Scientists developed new process for fabricating small mask fibers and added them to cement concrete, making a stronger and more durable concrete
Disposable face masks became a non-degradable form of garbage causing environmental issues. Recycling these masks into useful material was approached previously in a study. Now a team of researchers at Washington State University developed a new method to use surgical face masks to create stronger and durable concrete. The team shredded the surgical masks into fibers and treated them with aqueous graphene oxide solution and mixed them into cement, which strengthens it and prevents it from cracking.

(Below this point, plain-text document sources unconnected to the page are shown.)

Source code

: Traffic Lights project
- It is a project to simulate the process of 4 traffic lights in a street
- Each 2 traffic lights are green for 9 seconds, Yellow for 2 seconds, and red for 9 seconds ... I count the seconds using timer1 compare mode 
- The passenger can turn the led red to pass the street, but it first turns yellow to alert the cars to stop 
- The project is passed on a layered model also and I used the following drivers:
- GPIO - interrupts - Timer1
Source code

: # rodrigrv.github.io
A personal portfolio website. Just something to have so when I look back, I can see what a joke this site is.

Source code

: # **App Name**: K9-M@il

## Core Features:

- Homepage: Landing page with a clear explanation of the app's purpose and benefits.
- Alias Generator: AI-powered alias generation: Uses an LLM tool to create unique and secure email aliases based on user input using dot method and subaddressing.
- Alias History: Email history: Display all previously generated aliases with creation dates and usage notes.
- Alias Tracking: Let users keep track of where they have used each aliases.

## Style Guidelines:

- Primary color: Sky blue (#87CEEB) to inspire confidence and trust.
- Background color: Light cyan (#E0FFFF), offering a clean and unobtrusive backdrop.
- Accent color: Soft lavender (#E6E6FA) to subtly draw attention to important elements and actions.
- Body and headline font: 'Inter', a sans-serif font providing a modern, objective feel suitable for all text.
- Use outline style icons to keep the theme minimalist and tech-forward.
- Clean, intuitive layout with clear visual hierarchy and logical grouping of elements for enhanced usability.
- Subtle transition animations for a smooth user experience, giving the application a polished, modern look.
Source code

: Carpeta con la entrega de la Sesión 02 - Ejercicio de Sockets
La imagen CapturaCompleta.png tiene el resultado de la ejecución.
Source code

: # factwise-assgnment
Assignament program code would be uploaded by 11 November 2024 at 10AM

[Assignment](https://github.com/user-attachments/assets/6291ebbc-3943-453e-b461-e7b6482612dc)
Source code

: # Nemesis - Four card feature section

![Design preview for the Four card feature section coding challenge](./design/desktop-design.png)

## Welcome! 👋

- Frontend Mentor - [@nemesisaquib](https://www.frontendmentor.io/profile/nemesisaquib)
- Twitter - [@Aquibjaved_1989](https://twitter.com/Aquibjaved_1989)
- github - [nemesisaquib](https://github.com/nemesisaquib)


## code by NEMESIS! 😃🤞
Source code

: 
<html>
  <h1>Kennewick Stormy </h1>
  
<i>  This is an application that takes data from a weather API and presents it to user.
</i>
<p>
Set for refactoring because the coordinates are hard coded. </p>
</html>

In earlier studies, it was found that adding small reinforcing fibers into concrete makes it less prone to cracks. In this new study the scientists explored used of polypropylene or polyester fabric in face masks to make fibers. The researchers removed the metal nose-bridges and ear loops from these face masks and then shredded the fabric that remains into fibers ranging in length from 5 to 30 mm. Further, the team treated these fibers with a solution of graphene oxide. This created a coating on them and added extra surface area helping them to bond with paste of Portland cement that is commonly used. The team added these fibers to cement which is the binding component in concrete at a volume of 0.1%.
Furthermore, the team of scientists tested the fiber-reinforced cement after a month of curing, and they found that the cement exhibited 47% more splitting tensile strength compared to Portland cement. As reported by the team, the fiber addition to the cement slightly lowered compressive strength by only 3%. With this research, the scientists demonstrated that diversion of used disposable masks from the waste stream to a high-value application is possible with one technology.